The appearance of her father in the first eight poems almost serves as a vessel to revisit matters unfinished, or themes not fully dealt with. Across two collections, the geography of loss is eloquently penned so as to invite the reader to relate, and we do. Here, we have fiercely personal accounts of a family life that any of us could have had growing up: the stoic father figure always one step outside of the frame; a mother who is always young in our memories […] flirting as she peeps from behind /a painted fan, her free hand reaching / towards the future” (Geisha).
But then, there is also a frustration of not knowing, of accepting photographs and memories for what they are. Memoriam Card is to the collection as a click of the fingers is to a trance:
Were you welcoming
death or was it one last embrace of all
you saw? There are things I’ll never
know; the photo’s cropped to size.
This collection, though, is much deeper than it is on the surface. Again, I say this not as a caveat but more out of encouragement to read closely. It’s all too easy to pick up a poetry book and randomly read a scatter of poems in no order whatsoever just so we can say yeah, I read it. And in doing so, you risk missing out on the effort a poet like Moya Roddy has put into the chronology of her work.
there is more to this delving into the past than direct addresses to her parents
Poems that began with her father have brought us back to her mother, and as soon as that base is established, we begin to realise there is more to this delving into the past than direct addresses to her parents. If the poet’s past is a jigsaw of memories and raw emotions that poetry allows her to revisit, then Changeling is a poem which sees the pieces come together to fill in a large part of the puzzle.
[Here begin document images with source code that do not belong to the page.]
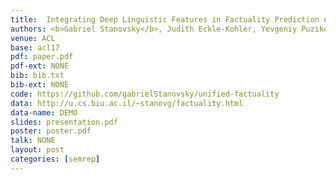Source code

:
 ```yaml
---
title:  Integrating Deep Linguistic Features in Factuality Prediction over Unified Datasets
authors: <b>Gabriel Stanovsky</b>, Judith Eckle-Kohler, Yevgeniy Puzikov, Ido Dagan and Iryna Gurevych 
venue: ACL
base: acl17
pdf: paper.pdf
pdf-ext: NONE
bib: bib.txt
bib-ext: NONE
code: https://github.com/gabrielStanovsky/unified-factuality
data: http://u.cs.biu.ac.il/~stanovg/factuality.html
data-name: DEMO
slides: presentation.pdf
poster: poster.pdf
talk: NONE
layout: post
categories: [semrep]
---
```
There is now a shift from parents to sibling, and this poem adds another dimension to the collection. Pulling a few lines from that poem and the few that follow would serve no reward in this review because, unlike earlier poems in the collection that play with simile and metaphor, these poems to her brother are simple, plain, and honest. You just have to read them.
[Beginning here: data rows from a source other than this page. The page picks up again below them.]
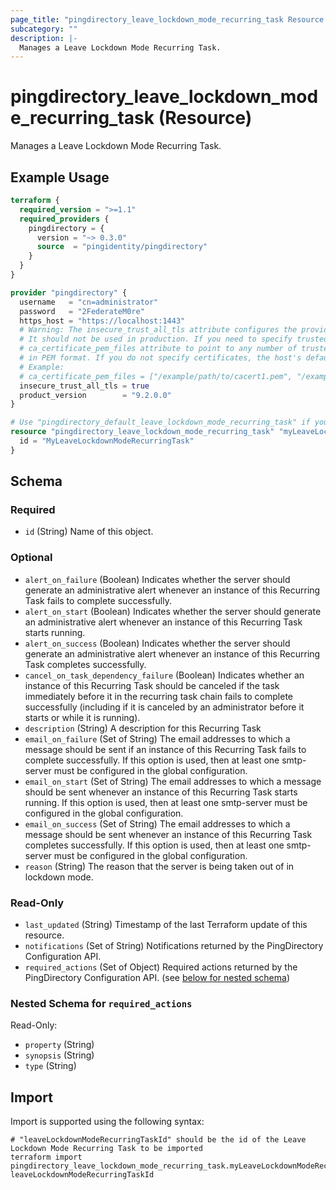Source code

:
 ```yaml
---
page_title: "pingdirectory_leave_lockdown_mode_recurring_task Resource - terraform-provider-pingdirectory"
subcategory: ""
description: |-
  Manages a Leave Lockdown Mode Recurring Task.
---
```


# pingdirectory_leave_lockdown_mode_recurring_task (Resource)

Manages a Leave Lockdown Mode Recurring Task.

## Example Usage

```terraform
terraform {
  required_version = ">=1.1"
  required_providers {
    pingdirectory = {
      version = "~> 0.3.0"
      source  = "pingidentity/pingdirectory"
    }
  }
}

provider "pingdirectory" {
  username   = "cn=administrator"
  password   = "2FederateM0re"
  https_host = "https://localhost:1443"
  # Warning: The insecure_trust_all_tls attribute configures the provider to trust any certificate presented by the PingDirectory server.
  # It should not be used in production. If you need to specify trusted CA certificates, use the
  # ca_certificate_pem_files attribute to point to any number of trusted CA certificate files
  # in PEM format. If you do not specify certificates, the host's default root CA set will be used.
  # Example:
  # ca_certificate_pem_files = ["/example/path/to/cacert1.pem", "/example/path/to/cacert2.pem"]
  insecure_trust_all_tls = true
  product_version        = "9.2.0.0"
}

# Use "pingdirectory_default_leave_lockdown_mode_recurring_task" if you are adopting existing configuration from the PingDirectory server into Terraform
resource "pingdirectory_leave_lockdown_mode_recurring_task" "myLeaveLockdownModeRecurringTask" {
  id = "MyLeaveLockdownModeRecurringTask"
}
```

<!-- schema generated by tfplugindocs -->
## Schema

### Required

- `id` (String) Name of this object.

### Optional

- `alert_on_failure` (Boolean) Indicates whether the server should generate an administrative alert whenever an instance of this Recurring Task fails to complete successfully.
- `alert_on_start` (Boolean) Indicates whether the server should generate an administrative alert whenever an instance of this Recurring Task starts running.
- `alert_on_success` (Boolean) Indicates whether the server should generate an administrative alert whenever an instance of this Recurring Task completes successfully.
- `cancel_on_task_dependency_failure` (Boolean) Indicates whether an instance of this Recurring Task should be canceled if the task immediately before it in the recurring task chain fails to complete successfully (including if it is canceled by an administrator before it starts or while it is running).
- `description` (String) A description for this Recurring Task
- `email_on_failure` (Set of String) The email addresses to which a message should be sent if an instance of this Recurring Task fails to complete successfully. If this option is used, then at least one smtp-server must be configured in the global configuration.
- `email_on_start` (Set of String) The email addresses to which a message should be sent whenever an instance of this Recurring Task starts running. If this option is used, then at least one smtp-server must be configured in the global configuration.
- `email_on_success` (Set of String) The email addresses to which a message should be sent whenever an instance of this Recurring Task completes successfully. If this option is used, then at least one smtp-server must be configured in the global configuration.
- `reason` (String) The reason that the server is being taken out of in lockdown mode.

### Read-Only

- `last_updated` (String) Timestamp of the last Terraform update of this resource.
- `notifications` (Set of String) Notifications returned by the PingDirectory Configuration API.
- `required_actions` (Set of Object) Required actions returned by the PingDirectory Configuration API. (see [below for nested schema](#nestedatt--required_actions))

<a id="nestedatt--required_actions"></a>
### Nested Schema for `required_actions`

Read-Only:

- `property` (String)
- `synopsis` (String)
- `type` (String)

## Import

Import is supported using the following syntax:

```shell
# "leaveLockdownModeRecurringTaskId" should be the id of the Leave Lockdown Mode Recurring Task to be imported
terraform import pingdirectory_leave_lockdown_mode_recurring_task.myLeaveLockdownModeRecurringTask leaveLockdownModeRecurringTaskId
```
Shifting Sands, for me, is the poem that signals the switch from darning to embroidery
Shifting Sands, for me, is the poem that signals the switch from darning to embroidery. It’s simply beautiful, and we are now learning about the poet not just as a daughter, or a sister, but also as a mother with the same familiar helplessness as those around her move at speeds and in directions that she can’t quite grasp:
The triumphant grin you gave when I reached
the water’s edge before vanishing like a fish,
leaving me to flounder, nothing
but sand beneath my feet.
The sentiment is echoed in Mother and Daughter where the poet’s dilemma of trying to please her father, her mother, and now her daughter come to light; that offering her daughter the garden that bad health deprived her own mother might keep her close:
I offered a summer’s garden,
a landscape of golden wheat—
but she demanded pomegranates
although they were out of season.
A reader will always have different levels of investment in a book, will always be drawn towards a relatable emotion, a few lines here and there which evoke memories of their own, beginning a foray into a tangled past. I know that I fell headfirst into this collection, perhaps with these lines giving you the impression that this is only a visceral, haunting collection, snapshots of loss and frustration: it’s not.
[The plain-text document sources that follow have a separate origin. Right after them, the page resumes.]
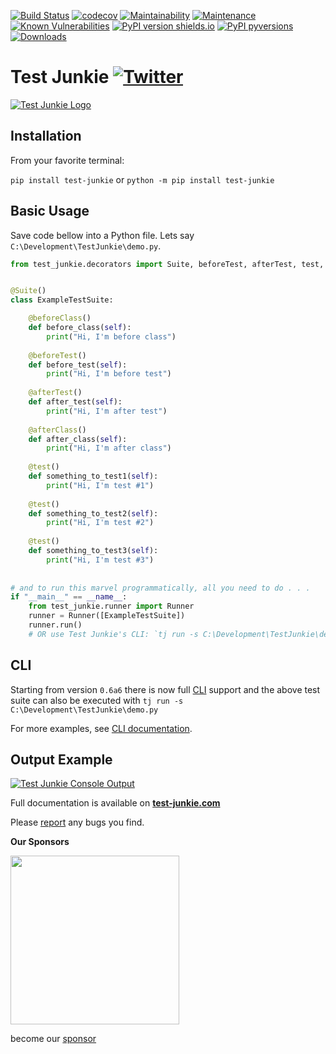 [![Build Status](https://travis-ci.com/ArturSpirin/test_junkie.svg?branch=master)](https://travis-ci.com/ArturSpirin/test_junkie) 
[![codecov](https://codecov.io/gh/ArturSpirin/test_junkie/branch/master/graph/badge.svg)](https://codecov.io/gh/ArturSpirin/test_junkie) 
[![Maintainability](https://api.codeclimate.com/v1/badges/40b17ed68d5b3eca140b/maintainability)](https://codeclimate.com/github/ArturSpirin/test_junkie/maintainability)
[![Maintenance](https://img.shields.io/badge/Maintained%3F-yes-green.svg)](https://github.com/ArturSpirin/test_junkie/graphs/commit-activity)
[![Known Vulnerabilities](https://snyk.io/test/github/ArturSpirin/test_junkie/badge.svg?targetFile=requirements.txt)](https://snyk.io/test/github/ArturSpirin/test_junkie?targetFile=requirements.txt) 
[![PyPI version shields.io](https://img.shields.io/pypi/v/test_junkie.svg)](https://pypi.python.org/pypi/test_junkie/) 
[![PyPI pyversions](https://img.shields.io/pypi/pyversions/test_junkie.svg)](https://pypi.python.org/pypi/test_junkie/)
[![Downloads](https://pepy.tech/badge/test-junkie)](https://pepy.tech/project/test-junkie)

# Test Junkie [![Twitter](https://img.shields.io/twitter/url/http/shields.io.svg?style=social)](https://twitter.com/intent/tweet?text=Test+Junkie+is+one+of+the+most+powerful+testing+frameworks+on+Python+that+you+did+not+hear+of+and+you+are+missing+out!&url=https%3A%2F%2Ftest-junkie.com&hashtags=automation,testing,python&original_referer=https%3A%2F%2Fgithub.com%2F&tw_p=tweetbutton)
[![Test Junkie Logo](https://www.test-junkie.com/static/media/logo.png)](https://www.test-junkie.com/)

## Installation

From your favorite terminal:

`pip install test-junkie` or `python -m pip install test-junkie`

## Basic Usage

Save code bellow into a Python file. Lets say `C:\Development\TestJunkie\demo.py`.
```python
from test_junkie.decorators import Suite, beforeTest, afterTest, test, beforeClass, afterClass


@Suite()
class ExampleTestSuite:

    @beforeClass()
    def before_class(self):
        print("Hi, I'm before class")
        
    @beforeTest()
    def before_test(self):
        print("Hi, I'm before test")
        
    @afterTest()
    def after_test(self):
        print("Hi, I'm after test")
        
    @afterClass()
    def after_class(self):
        print("Hi, I'm after class")
        
    @test()
    def something_to_test1(self):
        print("Hi, I'm test #1")
        
    @test()
    def something_to_test2(self):
        print("Hi, I'm test #2")
        
    @test()
    def something_to_test3(self):
        print("Hi, I'm test #3")
        
        
# and to run this marvel programmatically, all you need to do . . .
if "__main__" == __name__:
    from test_junkie.runner import Runner
    runner = Runner([ExampleTestSuite])
    runner.run()
    # OR use Test Junkie's CLI: `tj run -s C:\Development\TestJunkie\demo.py`
```

## CLI

Starting from version `0.6a6` there is now full [CLI](https://www.test-junkie.com/documentation/#cli) 
support and the above test suite can also be executed with `tj run -s C:\Development\TestJunkie\demo.py`

For more examples, see [CLI documentation](https://www.test-junkie.com/documentation/#cli).

## Output Example
[![Test Junkie Console Output](https://www.test-junkie.com/static/media/console_out.jpg)](https://www.test-junkie.com/static/media/console_out.jpg)

Full documentation is available on **[test-junkie.com](https://www.test-junkie.com/)**  

Please [report](https://github.com/ArturSpirin/test_junkie/issues/new?template=bug_report.md) any bugs you find.

**Our Sponsors**

[<img width="270" src="https://www.actocorp.com/wp-content/uploads/2019/02/ActoLogo-red.png">](https://www.actocorp.com)

become our [sponsor](https://www.patreon.com/join/arturspirin?)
There are poems in here which are playful, uplifting, romantic. I get the feeling that poetry of this nature is not catharsis for Roddy but more like wisdom for the offering:
Holding the wrinkled
wool tight, I re-knit, repeat the same
pattern, aware of an absence — a presence
(Dropped Stitches)
There is a sense of calm in this book and a feeling that with each patient loop, those holes in Roddy’s past are heedfully being darned into some sort of closure.